Creamy ginger-scented carrot soup topped with a swirl of cream and fresh chives makes a cozy vegetarian lunch or dinner. You’ll love this soup!
Why you’ll love it: This soup is so creamy and delicious, and you’ll be glad to know that it’s nutritious, too.
How long it takes: 55 minutes
Equipment you’ll need: soup pan, immersion blender
Servings: makes 7 cups
This beautifully hued creamy carrot soup is so satisfying, nutritious, and absolutely delicious. With a pound and a half of carrots, it’s bursting with goodness and lots of Vitamin A (16,488 IU per serving!). You may think a creamy soup like this would be high in calories but a one cup serving is only 137 calories. And it’s gluten-free.
Carrot soup is a nice change from tomato soup. We love tomato soup and have it often. One of our favorites is this smoky roasted tomato soup with smoked paprika and our Instant Pot tomato soup is so creamy and easy to make, too.
But enough about tomato soup! We’re here to sing the praises of this creamy carrot soup. It isn’t difficult to make, and isn’t it beautiful?
How does that phrase go? Oh yeah, “When the cat’s away, the mouse will play.” Well, when my husband is gone for an evening I get really crazy. Are you ready for this one? I’m not sure you are….
Okay, I’ll tell you. If you promise not to say anything to my hubby.
I cook vegetarian food. Gasp! I know, I’m a crazy woman.

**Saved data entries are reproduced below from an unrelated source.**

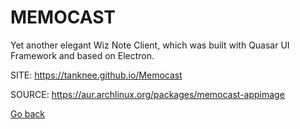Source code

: # MEMOCAST

 Yet another elegant Wiz Note Client, which was built with Quasar 
 UI Framework and based on Electron.

 SITE: https://tanknee.github.io/Memocast

 SOURCE: https://aur.archlinux.org/packages/memocast-appimage

 [Go back](https://portable-linux-apps.github.io/apps.html)
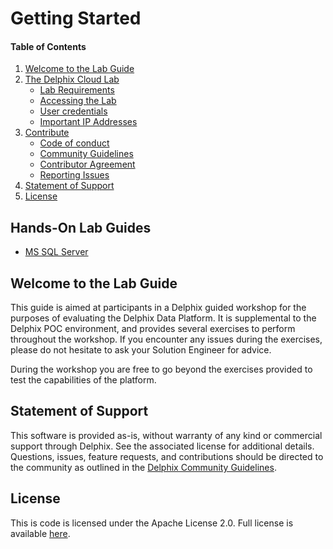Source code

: 
# Getting Started

#### Table of Contents
1. [Welcome to the Lab Guide](#welcome)
2. [The Delphix Cloud Lab](/cloudshare/README.md)
    * [Lab Requirements](/cloudshare/README.md#requirements)
    * [Accessing the Lab](/cloudshare/README.md#access)
    * [User credentials](/cloudshare/README.md#credentials)
    * [Important IP Addresses](/cloudshare/README.md#ipaddresses)
3.  [Contribute](./contributing/CONTRIBUTING.md)
    *   [Code of conduct](./CONTRIBUTING.md#code-of-conduct)
    *   [Community Guidelines](./contributing/CONTRIBUTING.md#community-guidelines)
    *   [Contributor Agreement](./contributing/CONTRIBUTING.md#contributor-agreement)
    *   [Reporting Issues](./contributing/CONTRIBUTING.md#reporting-issues)
4.  [Statement of Support](#statement-of-support)
5.  [License](#license)

## Hands-On Lab Guides
 * [MS SQL Server](/mssql-exercises/README.md)

## <a id="welcome"></a>Welcome to the Lab Guide

This guide is aimed at participants in a Delphix guided workshop for the purposes of evaluating the Delphix Data Platform. 
It is supplemental to the Delphix POC environment, and provides several exercises to perform throughout the workshop. If you encounter any issues during the exercises, please do not hesitate to ask your Solution Engineer for advice.

During the workshop you are free to go beyond the exercises provided to test the capabilities of the platform.


## <a id="statement-of-support"></a>Statement of Support

This software is provided as-is, without warranty of any kind or commercial support through Delphix. See the associated license for additional details. Questions, issues, feature requests, and contributions should be directed to the community as outlined in the [Delphix Community Guidelines](https://delphix.github.io/community-guidelines.html).

## <a id="license"></a>License

This is code is licensed under the Apache License 2.0. Full license is available [here](./LICENSE).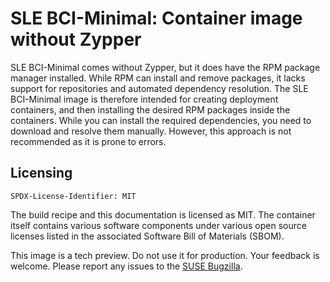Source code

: # SLE BCI-Minimal: Container image without Zypper

SLE BCI-Minimal comes without Zypper, but it does have the RPM package manager installed. While RPM can install and remove packages, it lacks support for repositories and automated dependency resolution. The SLE BCI-Minimal image is therefore intended for creating deployment containers, and then installing the desired RPM packages inside the containers. While you can install the required dependencies, you need to download and resolve them manually. However, this approach is not recommended as it is prone to errors.

## Licensing
`SPDX-License-Identifier: MIT`

The build recipe and this documentation is licensed as MIT.
The container itself contains various software components under various open source licenses listed in the associated
Software Bill of Materials (SBOM).

This image is a tech preview. Do not use it for production.
Your feedback is welcome.
Please report any issues to the [SUSE Bugzilla](https://bugzilla.suse.com/enter_bug.cgi?product=SUSE%20Linux%20Enterprise%20Base%20Container%20Images).
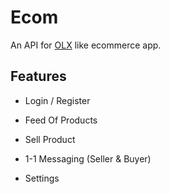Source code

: # Ecom

An API for [OLX](http://olx.in/) like ecommerce app.

## Features

- Login / Register

- Feed Of Products

- Sell Product

- 1-1 Messaging (Seller & Buyer)

- Settings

I’m not actually a vegetarian, as you might have realized from this blog, but I don’t need meat at every meal. In fact, I could eat popcorn as a meal. Okay, I actually do eat popcorn as a meal. All the time.
Anyway, back to the topic at hand. When my husband isn’t home for dinner, I also like trying new recipes that he might not necessarily enjoy and this is one of them. He doesn’t know what he’s missing!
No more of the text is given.